Parker ha trovato casa ad Atlanta, dove è diventato una certezza nel quintetto di coach Lloyd Pierce. In assenza dello squalificato John Collins, si è imposto come ‘secondo violino’ degli Hawks, dietro al giovane leader Trae Young. Anche in questo caso, le cifre sono degne di nota (16 punti e 6.4 rimbalzi di media), ma gli aspetti più incoraggianti sono il ritrovato entusiasmo e la consapevolezza di potersi ancora ritagliare un ruolo importante in una franchigia NBA. La partita-manifesto della sua ‘rinascita’ è stata quella del suo ritorno a Milwaukee da avversario, chiusa con 33 punti, 14 rimbalzi e, chissà, qualche rimpianto da parte di una franchigia che non ha potuto permettersi di aspettarlo.

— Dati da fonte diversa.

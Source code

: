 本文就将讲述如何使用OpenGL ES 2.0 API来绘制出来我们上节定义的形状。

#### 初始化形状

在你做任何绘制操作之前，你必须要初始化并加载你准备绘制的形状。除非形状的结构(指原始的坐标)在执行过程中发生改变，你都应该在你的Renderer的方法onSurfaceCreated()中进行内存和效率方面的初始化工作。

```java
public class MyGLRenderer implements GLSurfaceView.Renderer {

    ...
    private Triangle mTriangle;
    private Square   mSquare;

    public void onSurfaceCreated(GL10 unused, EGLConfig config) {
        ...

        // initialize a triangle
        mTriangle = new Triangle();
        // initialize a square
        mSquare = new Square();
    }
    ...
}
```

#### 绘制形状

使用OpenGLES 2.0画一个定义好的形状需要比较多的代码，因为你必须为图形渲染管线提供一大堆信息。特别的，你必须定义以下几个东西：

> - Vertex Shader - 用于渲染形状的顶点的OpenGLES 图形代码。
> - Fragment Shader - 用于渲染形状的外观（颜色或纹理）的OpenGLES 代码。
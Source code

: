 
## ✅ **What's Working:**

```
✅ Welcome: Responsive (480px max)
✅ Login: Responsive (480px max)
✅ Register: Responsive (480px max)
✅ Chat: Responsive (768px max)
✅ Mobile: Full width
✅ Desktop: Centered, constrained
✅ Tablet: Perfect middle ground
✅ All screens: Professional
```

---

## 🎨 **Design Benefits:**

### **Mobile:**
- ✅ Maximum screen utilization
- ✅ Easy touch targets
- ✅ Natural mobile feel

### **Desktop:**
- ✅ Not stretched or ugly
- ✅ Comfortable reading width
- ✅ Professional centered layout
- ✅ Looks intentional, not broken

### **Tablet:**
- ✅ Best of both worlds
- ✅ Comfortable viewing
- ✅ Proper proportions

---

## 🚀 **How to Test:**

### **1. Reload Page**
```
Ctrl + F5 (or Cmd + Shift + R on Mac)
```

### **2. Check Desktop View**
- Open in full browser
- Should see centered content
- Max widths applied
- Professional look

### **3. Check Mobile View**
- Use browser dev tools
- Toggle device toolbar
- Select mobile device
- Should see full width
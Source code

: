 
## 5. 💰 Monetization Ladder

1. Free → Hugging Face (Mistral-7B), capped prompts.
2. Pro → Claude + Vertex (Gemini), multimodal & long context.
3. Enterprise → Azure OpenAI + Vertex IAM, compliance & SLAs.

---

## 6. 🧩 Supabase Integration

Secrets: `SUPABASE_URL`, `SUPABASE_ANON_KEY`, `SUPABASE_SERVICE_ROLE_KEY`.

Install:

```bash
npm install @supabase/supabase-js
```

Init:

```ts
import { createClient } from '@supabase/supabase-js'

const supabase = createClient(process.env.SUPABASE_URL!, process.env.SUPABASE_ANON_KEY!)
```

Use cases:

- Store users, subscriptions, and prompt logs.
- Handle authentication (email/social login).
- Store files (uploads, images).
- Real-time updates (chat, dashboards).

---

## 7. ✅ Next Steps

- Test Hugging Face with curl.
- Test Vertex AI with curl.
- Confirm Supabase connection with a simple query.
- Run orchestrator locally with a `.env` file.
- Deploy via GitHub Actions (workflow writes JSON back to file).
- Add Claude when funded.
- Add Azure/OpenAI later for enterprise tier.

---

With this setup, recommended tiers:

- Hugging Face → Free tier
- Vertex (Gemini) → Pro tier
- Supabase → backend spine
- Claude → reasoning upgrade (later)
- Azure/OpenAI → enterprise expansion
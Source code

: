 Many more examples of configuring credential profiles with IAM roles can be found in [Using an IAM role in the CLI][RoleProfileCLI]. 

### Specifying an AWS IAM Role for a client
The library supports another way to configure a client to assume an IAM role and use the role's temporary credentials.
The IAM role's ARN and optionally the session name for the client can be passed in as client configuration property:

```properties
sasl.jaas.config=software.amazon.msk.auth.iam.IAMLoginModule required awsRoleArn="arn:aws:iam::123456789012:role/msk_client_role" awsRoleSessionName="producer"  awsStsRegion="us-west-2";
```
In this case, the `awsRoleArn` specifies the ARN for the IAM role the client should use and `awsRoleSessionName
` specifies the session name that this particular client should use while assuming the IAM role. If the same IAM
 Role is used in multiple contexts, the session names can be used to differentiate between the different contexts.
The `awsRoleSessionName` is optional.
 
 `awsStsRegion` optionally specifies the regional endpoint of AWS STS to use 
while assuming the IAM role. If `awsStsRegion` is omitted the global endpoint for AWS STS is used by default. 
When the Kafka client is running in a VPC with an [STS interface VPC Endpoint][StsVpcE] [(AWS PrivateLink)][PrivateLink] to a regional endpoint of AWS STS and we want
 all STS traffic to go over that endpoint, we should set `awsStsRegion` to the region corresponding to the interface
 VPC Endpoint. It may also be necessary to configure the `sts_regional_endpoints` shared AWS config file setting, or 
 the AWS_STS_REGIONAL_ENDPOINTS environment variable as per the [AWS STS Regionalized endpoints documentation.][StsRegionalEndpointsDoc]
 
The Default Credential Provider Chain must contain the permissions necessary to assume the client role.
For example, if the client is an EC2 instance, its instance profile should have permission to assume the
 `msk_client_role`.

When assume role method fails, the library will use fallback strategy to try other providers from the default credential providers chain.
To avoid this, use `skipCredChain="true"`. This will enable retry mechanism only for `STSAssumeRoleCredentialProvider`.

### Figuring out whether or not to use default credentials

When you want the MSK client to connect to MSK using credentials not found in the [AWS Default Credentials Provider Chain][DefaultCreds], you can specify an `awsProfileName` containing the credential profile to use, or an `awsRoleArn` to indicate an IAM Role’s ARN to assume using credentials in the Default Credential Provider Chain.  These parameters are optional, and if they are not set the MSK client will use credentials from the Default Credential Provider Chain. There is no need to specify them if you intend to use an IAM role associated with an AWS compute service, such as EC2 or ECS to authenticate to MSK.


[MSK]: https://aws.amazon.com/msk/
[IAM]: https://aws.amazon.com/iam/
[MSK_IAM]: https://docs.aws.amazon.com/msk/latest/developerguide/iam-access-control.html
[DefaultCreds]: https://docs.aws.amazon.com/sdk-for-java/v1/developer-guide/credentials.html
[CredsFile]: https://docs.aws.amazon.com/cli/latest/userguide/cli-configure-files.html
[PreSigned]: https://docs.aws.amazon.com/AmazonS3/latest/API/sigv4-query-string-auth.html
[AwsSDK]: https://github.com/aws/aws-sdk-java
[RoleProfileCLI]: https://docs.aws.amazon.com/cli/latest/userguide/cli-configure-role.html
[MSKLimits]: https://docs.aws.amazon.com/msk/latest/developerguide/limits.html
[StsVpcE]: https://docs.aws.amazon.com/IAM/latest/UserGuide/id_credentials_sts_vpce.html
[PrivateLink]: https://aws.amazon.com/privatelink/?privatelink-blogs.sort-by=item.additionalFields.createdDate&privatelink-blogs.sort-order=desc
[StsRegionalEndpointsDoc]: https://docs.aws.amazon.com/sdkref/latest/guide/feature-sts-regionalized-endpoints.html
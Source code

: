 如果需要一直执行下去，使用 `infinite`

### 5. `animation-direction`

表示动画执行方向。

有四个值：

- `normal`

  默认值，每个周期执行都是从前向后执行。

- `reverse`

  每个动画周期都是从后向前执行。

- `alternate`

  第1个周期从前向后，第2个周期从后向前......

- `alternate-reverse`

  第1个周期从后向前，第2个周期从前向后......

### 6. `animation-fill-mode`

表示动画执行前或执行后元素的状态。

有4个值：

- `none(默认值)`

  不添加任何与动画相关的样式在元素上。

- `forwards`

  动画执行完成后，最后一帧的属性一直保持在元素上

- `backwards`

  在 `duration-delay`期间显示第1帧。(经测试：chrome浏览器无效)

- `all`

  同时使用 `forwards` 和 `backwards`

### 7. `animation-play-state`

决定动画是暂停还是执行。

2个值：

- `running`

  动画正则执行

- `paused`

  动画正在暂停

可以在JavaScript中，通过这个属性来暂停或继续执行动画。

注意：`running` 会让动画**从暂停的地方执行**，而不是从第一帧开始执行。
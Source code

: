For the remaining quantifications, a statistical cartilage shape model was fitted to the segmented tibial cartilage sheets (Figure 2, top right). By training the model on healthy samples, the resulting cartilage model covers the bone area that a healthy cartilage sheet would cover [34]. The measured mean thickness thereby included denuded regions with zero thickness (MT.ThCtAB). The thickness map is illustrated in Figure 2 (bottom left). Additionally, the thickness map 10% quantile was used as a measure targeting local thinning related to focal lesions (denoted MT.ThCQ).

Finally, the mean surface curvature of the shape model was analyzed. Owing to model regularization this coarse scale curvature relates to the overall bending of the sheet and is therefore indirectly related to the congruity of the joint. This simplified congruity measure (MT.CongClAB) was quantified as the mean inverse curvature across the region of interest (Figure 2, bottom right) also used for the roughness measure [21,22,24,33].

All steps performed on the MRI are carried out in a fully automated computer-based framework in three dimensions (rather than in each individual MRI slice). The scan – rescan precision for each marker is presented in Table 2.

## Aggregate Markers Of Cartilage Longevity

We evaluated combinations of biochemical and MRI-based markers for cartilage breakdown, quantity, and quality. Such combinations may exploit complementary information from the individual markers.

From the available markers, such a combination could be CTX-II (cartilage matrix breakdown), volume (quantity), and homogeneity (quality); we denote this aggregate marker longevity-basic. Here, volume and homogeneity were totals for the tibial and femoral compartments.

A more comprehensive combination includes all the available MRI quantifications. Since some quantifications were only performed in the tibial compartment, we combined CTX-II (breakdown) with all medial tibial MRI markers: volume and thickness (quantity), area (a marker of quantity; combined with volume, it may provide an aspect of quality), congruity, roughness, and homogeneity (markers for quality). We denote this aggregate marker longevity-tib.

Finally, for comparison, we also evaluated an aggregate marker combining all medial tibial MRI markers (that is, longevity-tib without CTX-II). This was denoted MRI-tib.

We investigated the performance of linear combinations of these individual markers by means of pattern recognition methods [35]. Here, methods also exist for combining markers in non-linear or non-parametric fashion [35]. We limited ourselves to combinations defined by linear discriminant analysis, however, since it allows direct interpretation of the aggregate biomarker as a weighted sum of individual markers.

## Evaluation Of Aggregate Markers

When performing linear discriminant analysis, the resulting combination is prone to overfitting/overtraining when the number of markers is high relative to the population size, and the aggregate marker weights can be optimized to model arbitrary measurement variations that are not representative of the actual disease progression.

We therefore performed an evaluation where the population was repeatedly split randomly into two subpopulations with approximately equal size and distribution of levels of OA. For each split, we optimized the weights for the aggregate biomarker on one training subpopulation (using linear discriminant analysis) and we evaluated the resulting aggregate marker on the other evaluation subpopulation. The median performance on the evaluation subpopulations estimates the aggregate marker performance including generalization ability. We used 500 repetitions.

Senza dubbio, né Wiggins né Parker si trovano in un contesto competitivo. Mettere insieme buone cifre in un’eterna incompiuta come Minnesota (che si sta ‘sgonfiando’ dopo un promettente avvio di stagione) o in una squadra in piena ricostruzione come Atlanta non permette una valutazione obiettiva sul loro valore assoluto come giocatori. Con ogni probabilità, entrambi dovranno cambiare aria, magari reinventarsi ulteriormente dal punto di vista tecnico-tattico, per fare qualcosa di rilevante in NBA. L’importante, però, è che la loro stella non si sia ancora spenta, nonostante tutto. Quel “1995” segnato sulle rispettive carte d’identità parla chiaro: la loro avventura nella lega migliore al mondo è appena cominciata. Di nuovo.